- [PROBLEM REQUIREMENTS]: What is needed is a verbatim copy of all the records.

[Stored items]
☆ ☆ ☆ ☆

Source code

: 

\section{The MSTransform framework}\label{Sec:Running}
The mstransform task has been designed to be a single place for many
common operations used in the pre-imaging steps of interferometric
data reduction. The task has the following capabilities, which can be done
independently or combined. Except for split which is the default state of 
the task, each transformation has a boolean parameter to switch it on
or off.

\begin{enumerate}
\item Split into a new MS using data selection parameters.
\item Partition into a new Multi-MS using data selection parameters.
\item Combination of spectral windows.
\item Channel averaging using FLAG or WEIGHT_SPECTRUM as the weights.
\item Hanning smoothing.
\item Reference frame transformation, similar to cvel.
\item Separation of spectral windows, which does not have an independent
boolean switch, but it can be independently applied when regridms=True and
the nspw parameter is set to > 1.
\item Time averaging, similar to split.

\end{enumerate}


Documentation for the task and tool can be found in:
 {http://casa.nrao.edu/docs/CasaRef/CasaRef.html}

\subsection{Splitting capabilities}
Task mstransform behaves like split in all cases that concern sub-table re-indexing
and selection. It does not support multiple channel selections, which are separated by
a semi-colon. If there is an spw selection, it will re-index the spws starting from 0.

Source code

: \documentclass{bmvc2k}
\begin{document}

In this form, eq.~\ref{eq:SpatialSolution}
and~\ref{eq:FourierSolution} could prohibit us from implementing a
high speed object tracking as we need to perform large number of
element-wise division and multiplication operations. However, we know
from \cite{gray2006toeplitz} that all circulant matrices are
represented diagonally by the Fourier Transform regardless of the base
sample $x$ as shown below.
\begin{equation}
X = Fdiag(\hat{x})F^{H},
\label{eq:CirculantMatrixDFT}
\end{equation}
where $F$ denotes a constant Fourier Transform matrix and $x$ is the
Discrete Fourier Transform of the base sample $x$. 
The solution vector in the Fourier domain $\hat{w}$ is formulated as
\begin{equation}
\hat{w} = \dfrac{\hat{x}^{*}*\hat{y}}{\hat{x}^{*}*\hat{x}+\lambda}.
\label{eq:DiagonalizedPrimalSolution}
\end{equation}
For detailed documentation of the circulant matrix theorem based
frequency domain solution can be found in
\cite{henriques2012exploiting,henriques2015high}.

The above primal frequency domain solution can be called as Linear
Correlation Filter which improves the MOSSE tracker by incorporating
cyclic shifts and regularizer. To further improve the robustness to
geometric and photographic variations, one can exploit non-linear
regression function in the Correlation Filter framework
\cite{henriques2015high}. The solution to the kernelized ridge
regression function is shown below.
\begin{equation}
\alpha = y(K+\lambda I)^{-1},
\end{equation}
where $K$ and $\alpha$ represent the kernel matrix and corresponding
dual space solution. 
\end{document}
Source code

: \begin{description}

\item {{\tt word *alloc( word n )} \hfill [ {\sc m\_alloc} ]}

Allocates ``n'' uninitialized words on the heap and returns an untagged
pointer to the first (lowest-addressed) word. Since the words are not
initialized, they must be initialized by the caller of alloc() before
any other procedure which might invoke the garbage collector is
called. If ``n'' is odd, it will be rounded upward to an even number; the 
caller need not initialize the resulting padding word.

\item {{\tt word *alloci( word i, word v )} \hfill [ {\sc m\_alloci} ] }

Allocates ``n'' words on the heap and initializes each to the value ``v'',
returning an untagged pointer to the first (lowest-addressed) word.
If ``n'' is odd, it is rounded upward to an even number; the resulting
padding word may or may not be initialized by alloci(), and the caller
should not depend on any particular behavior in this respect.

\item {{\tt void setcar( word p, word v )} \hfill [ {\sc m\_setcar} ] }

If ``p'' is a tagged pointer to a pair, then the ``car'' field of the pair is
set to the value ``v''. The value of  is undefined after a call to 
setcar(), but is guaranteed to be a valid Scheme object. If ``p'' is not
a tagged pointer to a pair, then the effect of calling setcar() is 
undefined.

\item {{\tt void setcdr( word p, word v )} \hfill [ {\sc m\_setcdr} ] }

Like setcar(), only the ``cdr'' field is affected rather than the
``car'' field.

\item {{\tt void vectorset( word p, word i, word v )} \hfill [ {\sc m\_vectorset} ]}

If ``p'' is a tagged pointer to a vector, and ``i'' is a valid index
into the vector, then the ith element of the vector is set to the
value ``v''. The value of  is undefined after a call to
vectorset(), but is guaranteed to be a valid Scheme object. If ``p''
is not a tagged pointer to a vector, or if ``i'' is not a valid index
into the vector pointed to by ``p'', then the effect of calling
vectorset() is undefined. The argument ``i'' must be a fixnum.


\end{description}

☆ ☆ ☆ ☆

- [PROBLEM SOLUTION]:
Source code

: 

\section{The MSTransform framework}\label{Sec:Running}
The mstransform task has been designed to be a single place for many
common operations used in the pre-imaging steps of interferometric
data reduction. The task has the following capabilities, which can be done
independently or combined. Except for split which is the default state of 
the task, each transformation has a boolean parameter to switch it on
or off.

\begin{enumerate}
\item Split into a new MS using data selection parameters.
\item Partition into a new Multi-MS using data selection parameters.
\item Combination of spectral windows.
\item Channel averaging using FLAG or WEIGHT_SPECTRUM as the weights.
\item Hanning smoothing.
\item Reference frame transformation, similar to cvel.
\item Separation of spectral windows, which does not have an independent
boolean switch, but it can be independently applied when regridms=True and
the nspw parameter is set to > 1.
\item Time averaging, similar to split.

\end{enumerate}


Documentation for the task and tool can be found in:
 {http://casa.nrao.edu/docs/CasaRef/CasaRef.html}

\subsection{Splitting capabilities}
Task mstransform behaves like split in all cases that concern sub-table re-indexing
and selection. It does not support multiple channel selections, which are separated by
a semi-colon. If there is an spw selection, it will re-index the spws starting from 0.

Source code

: \documentclass{bmvc2k}
\begin{document}

In this form, eq.~\ref{eq:SpatialSolution}
and~\ref{eq:FourierSolution} could prohibit us from implementing a
high speed object tracking as we need to perform large number of
element-wise division and multiplication operations. However, we know
from \cite{gray2006toeplitz} that all circulant matrices are
represented diagonally by the Fourier Transform regardless of the base
sample $x$ as shown below.
\begin{equation}
X = Fdiag(\hat{x})F^{H},
\label{eq:CirculantMatrixDFT}
\end{equation}
where $F$ denotes a constant Fourier Transform matrix and $x$ is the
Discrete Fourier Transform of the base sample $x$. 
The solution vector in the Fourier domain $\hat{w}$ is formulated as
\begin{equation}
\hat{w} = \dfrac{\hat{x}^{*}*\hat{y}}{\hat{x}^{*}*\hat{x}+\lambda}.
\label{eq:DiagonalizedPrimalSolution}
\end{equation}
For detailed documentation of the circulant matrix theorem based
frequency domain solution can be found in
\cite{henriques2012exploiting,henriques2015high}.

The above primal frequency domain solution can be called as Linear
Correlation Filter which improves the MOSSE tracker by incorporating
cyclic shifts and regularizer. To further improve the robustness to
geometric and photographic variations, one can exploit non-linear
regression function in the Correlation Filter framework
\cite{henriques2015high}. The solution to the kernelized ridge
regression function is shown below.
\begin{equation}
\alpha = y(K+\lambda I)^{-1},
\end{equation}
where $K$ and $\alpha$ represent the kernel matrix and corresponding
dual space solution. 
\end{document}
Source code

: \begin{description}

\item {{\tt word *alloc( word n )} \hfill [ {\sc m\_alloc} ]}

Allocates ``n'' uninitialized words on the heap and returns an untagged
pointer to the first (lowest-addressed) word. Since the words are not
initialized, they must be initialized by the caller of alloc() before
any other procedure which might invoke the garbage collector is
called. If ``n'' is odd, it will be rounded upward to an even number; the 
caller need not initialize the resulting padding word.

\item {{\tt word *alloci( word i, word v )} \hfill [ {\sc m\_alloci} ] }

Allocates ``n'' words on the heap and initializes each to the value ``v'',
returning an untagged pointer to the first (lowest-addressed) word.
If ``n'' is odd, it is rounded upward to an even number; the resulting
padding word may or may not be initialized by alloci(), and the caller
should not depend on any particular behavior in this respect.

\item {{\tt void setcar( word p, word v )} \hfill [ {\sc m\_setcar} ] }

If ``p'' is a tagged pointer to a pair, then the ``car'' field of the pair is
set to the value ``v''. The value of  is undefined after a call to 
setcar(), but is guaranteed to be a valid Scheme object. If ``p'' is not
a tagged pointer to a pair, then the effect of calling setcar() is 
undefined.

\item {{\tt void setcdr( word p, word v )} \hfill [ {\sc m\_setcdr} ] }

Like setcar(), only the ``cdr'' field is affected rather than the
``car'' field.

\item {{\tt void vectorset( word p, word i, word v )} \hfill [ {\sc m\_vectorset} ]}

If ``p'' is a tagged pointer to a vector, and ``i'' is a valid index
into the vector, then the ith element of the vector is set to the
value ``v''. The value of  is undefined after a call to
vectorset(), but is guaranteed to be a valid Scheme object. If ``p''
is not a tagged pointer to a vector, or if ``i'' is not a valid index
into the vector pointed to by ``p'', then the effect of calling
vectorset() is undefined. The argument ``i'' must be a fixnum.


\end{description}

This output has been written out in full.